So if all goes as it looks today, it should be a great vintage, but it is way too early to declare that already. It will be like one I have not seen yet. We have had our extremes of heat and cool. We have had below average rain, and mostly well timed. We have a naturally lower yield and we have had the longest growing season I have yet to see in Virginia by up to a month on some varieties. All this so far has created grapes of impeccable balance with brighter acidity, moderate potential alcohol and luxurious flavors. I can't even predict yet on the tannin structure and color on the reds. I simply can't allow myself to jinx anything.
So with that we hurry up and wait. We will work like crazy at the start of the week, but then we will relax again. I have never left the winery at harvest, but I write this at 35,000 feet on the way to see my awesome cousin get married in Calgary. And you know what? I am not even worried. Everything is in great shape and Tim has whats in the cave under control. So far, all is good!
July 13, 2012
I admit I am as guilty as anyone for opening up bottles I have been waiting to open or that I am excited about for special occasions and going to weekday favorites for general drinking. That said every time I open something "special" I think to myself, "Why did I just do that?"
Apparently as much as I tend not to tell people when my Birthday is, the word did spread yesterday. Thanks to all that offered B-Day wishes, it was a fun and very chill kind of day (well chill might not be the word when it is 115 degrees with the humidex ?). I bring it up because as we often do on Sunday anyway we had some of the Tarara family come and hang with us for dinner. Tim and Kevin who also live here on site are also pretty passionate about their fermented grape juice so I know they are going to enjoy some nice wines. Heck, they also bring some delicious juice with them. So what is the point of this story?

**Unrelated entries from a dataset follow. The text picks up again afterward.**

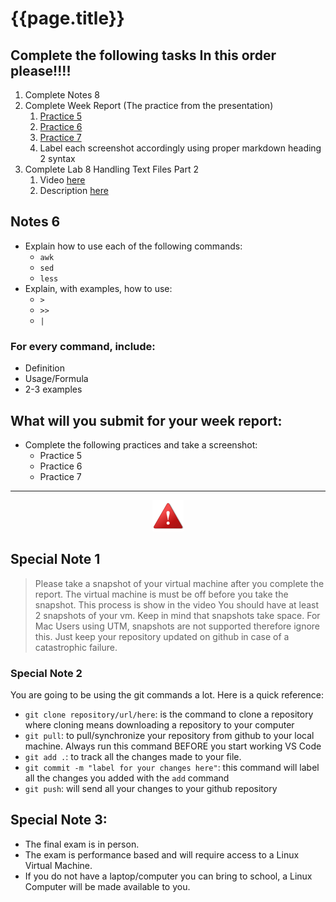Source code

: 

# {{page.title}}
## Complete the following tasks In this order please!!!!
1. Complete Notes 8
2. Complete Week Report (The practice from the presentation)
   1. [Practice 5](https://docs.google.com/presentation/d/e/2PACX-1vTcX5KnC5CobScFyIcO36lbsFBFGyxjfuWxySriFiGt_9K_PbieWK28QT1n_w2ZrXoA70N1Rhyz4Pj3/pub?start=false&loop=false&delayms=3000&slide=id.g1954a3aa060_0_14)
   2. [Practice 6](https://docs.google.com/presentation/d/e/2PACX-1vTcX5KnC5CobScFyIcO36lbsFBFGyxjfuWxySriFiGt_9K_PbieWK28QT1n_w2ZrXoA70N1Rhyz4Pj3/pub?start=false&loop=false&delayms=3000&slide=id.g1954a3aa060_0_35)
   3. [Practice 7](https://docs.google.com/presentation/d/e/2PACX-1vTcX5KnC5CobScFyIcO36lbsFBFGyxjfuWxySriFiGt_9K_PbieWK28QT1n_w2ZrXoA70N1Rhyz4Pj3/pub?start=false&loop=false&delayms=3000&slide=id.g1954a3aa060_0_49)
   4. Label each screenshot accordingly using proper markdown heading 2 syntax
3. Complete Lab 8 Handling Text Files Part 2
   1. Video [here](https://youtu.be/LuqYlMvJ-ic)
   2. Description [here](https://cis106.com/labs/lab8/)


## Notes 6
* Explain how to use each of the following commands:
  * `awk`
  * `sed`
  * `less`
* Explain, with examples, how to use:
  * `>`
  * `>>`
  * `|`

### For every command, include:
* Definition
* Usage/Formula
* 2-3 examples

## What will you submit for your week report:
* Complete the following practices and take a screenshot:
  * Practice 5
  * Practice 6
  * Practice 7



<hr>

<p align="center" style="display:block"><img src="/assets/warning-icon.png" width="50" /></p>

## Special Note 1
> Please take a snapshot of your virtual machine after you complete the report. The virtual machine is must be off before you take the snapshot. This process is show in the video
> You should have at least 2 snapshots of your vm. Keep in mind that snapshots take space.
> For Mac Users using UTM, snapshots are not supported therefore ignore this. Just keep your repository updated on github in case of a catastrophic failure.

### Special Note 2
You are going to be using the git commands a lot. Here is a quick reference:
* `git clone repository/url/here`: is the command to clone a repository where cloning means downloading a repository to your computer
* `git pull`: to pull/synchronize your repository from github to your local machine. Always run this command BEFORE you start working VS Code
* `git add .`: to track all the changes made to your file. 
* `git commit -m "label for your changes here"`: this command will label all the changes you added with the `add` command
* `git push`: will send all your changes to your github repository


## Special Note 3:
* The final exam is in person. 
* The exam is performance based and will require access to a Linux Virtual Machine. 
* If you do not have a laptop/computer you can bring to school, a Linux Computer will be made available to you.

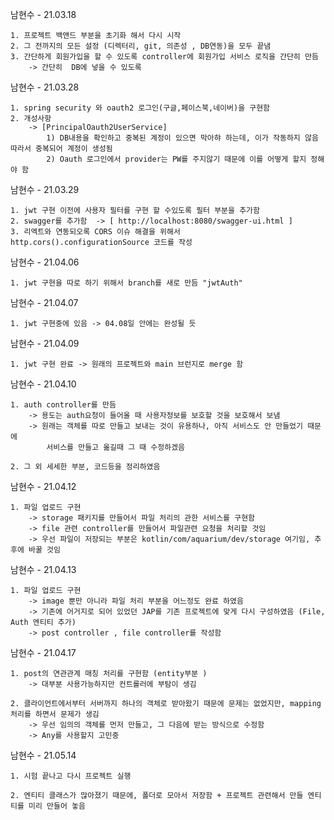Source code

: 남현수 - 21.03.18

    1. 프로젝트 백앤드 부분을 초기화 해서 다시 시작
    2. 그 전까지의 모든 설정 (디렉터리, git, 의존성 , DB연동)을 모두 끝냄 
    3. 간단하게 회원가입을 할 수 있도록 controller에 회원가입 서비스 로직을 간단히 만듬 
        -> 간단히  DB에 넣을 수 있도록


남현수 - 21.03.28

    1. spring security 와 oauth2 로그인(구글,페이스북,네이버)을 구현함
    2. 개성사항
        -> [PrincipalOauth2UserService]
            1) DB내용을 확인하고 중복된 계정이 있으면 막아햐 하는데, 이가 작동하지 않음 따라서 중복되어 계정이 생성됨
            2) Oauth 로그인에서 provider는 PW를 주지않기 때문에 이를 어떻게 할지 정해야 함


남현수 - 21.03.29

    1. jwt 구현 이전에 사용자 필터를 구현 할 수있도록 필터 부분을 추가함
    2. swagger를 추가함  -> [ http://localhost:8080/swagger-ui.html ]
    3. 리엑트와 연동되오록 CORS 이슈 해결을 위해서  http.cors().configurationSource 코드를 작성


남현수 - 21.04.06

    1. jwt 구현을 따로 하기 위해서 branch를 새로 만듬 "jwtAuth"


남현수 - 21.04.07

    1. jwt 구현중에 있음 -> 04.08일 안에는 완성될 듯

남현수 - 21.04.09

    1. jwt 구현 완료 -> 원래의 프로젝트와 main 브런지로 merge 함

남현수 - 21.04.10

    1. auth controller를 만듬
        -> 용도는 auth요청이 들어올 때 사용자정보를 보호할 것을 보호해서 보냄
        -> 원래는 객체를 따로 만들고 보내는 것이 유용하나, 아직 서비스도 안 만들었기 때문에 
            서비스를 만들고 옮길때 그 때 수정하겠음
    
    2. 그 외 세세한 부분, 코드등을 정리하였음

남현수 - 21.04.12

    1. 파일 업로드 구현
        -> storage 패키지를 만들어서 파일 처리의 관한 서비스를 구현함
        -> file 관련 controller를 만들어서 파일관련 요청을 처리할 것임
        -> 우선 파일이 저장되는 부분은 kotlin/com/aquarium/dev/storage 여기임, 추후에 바꿀 것임

남현수 - 21.04.13

    1. 파일 업로드 구현
        -> image 뿐만 아니라 파일 처리 부분을 어느정도 완료 하였음
        -> 기존에 어거지로 되어 있었던 JAP를 기존 프로젝트에 맞게 다시 구성하였음 (File, Auth 엔티티 추가)
        -> post controller , file controller를 작성함

남현수 - 21.04.17

    1. post의 연관관계 매칭 처리를 구현함 (entity부분 )
        -> 대부분 사용가능하지만 컨트롤러에 부탐이 생김    

    2. 클라이언트에서부터 서버까지 하나의 객체로 받아왔기 때문에 문제는 없었지만, mapping처리를 하면서 문제가 생김
        -> 우선 임의의 객체를 먼저 만들고, 그 다음에 받는 방식으로 수정함 
        -> Any를 사용할지 고민중

남현수 - 21.05.14

    1. 시험 끝나고 다시 프로젝트 실행

    2. 엔티티 클래스가 많아졌기 때문에, 폴더로 모아서 저장함 + 프로젝트 관련해서 만들 엔티티를 미리 만들어 놓음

Once again we opened up something that we thought would shine with the Chicken in a Chasseur Sauce and man it was good. However, at the end of the night we looked back and we had tasted several incredible wines and even some tasty micro-brews and ciders. (Yes we winemakers do enjoy a nice Hop and Barley pop as well). I almost think even though each of the wines were stellar, each of them deserved to be their own spotlight and didn't get a chance because we were celebrating the day more then the wine. Really I think they could have been appreciated even more on Tuesday or Wednesday. The day overall was incredible, but these wines could have made 3 different days incredible.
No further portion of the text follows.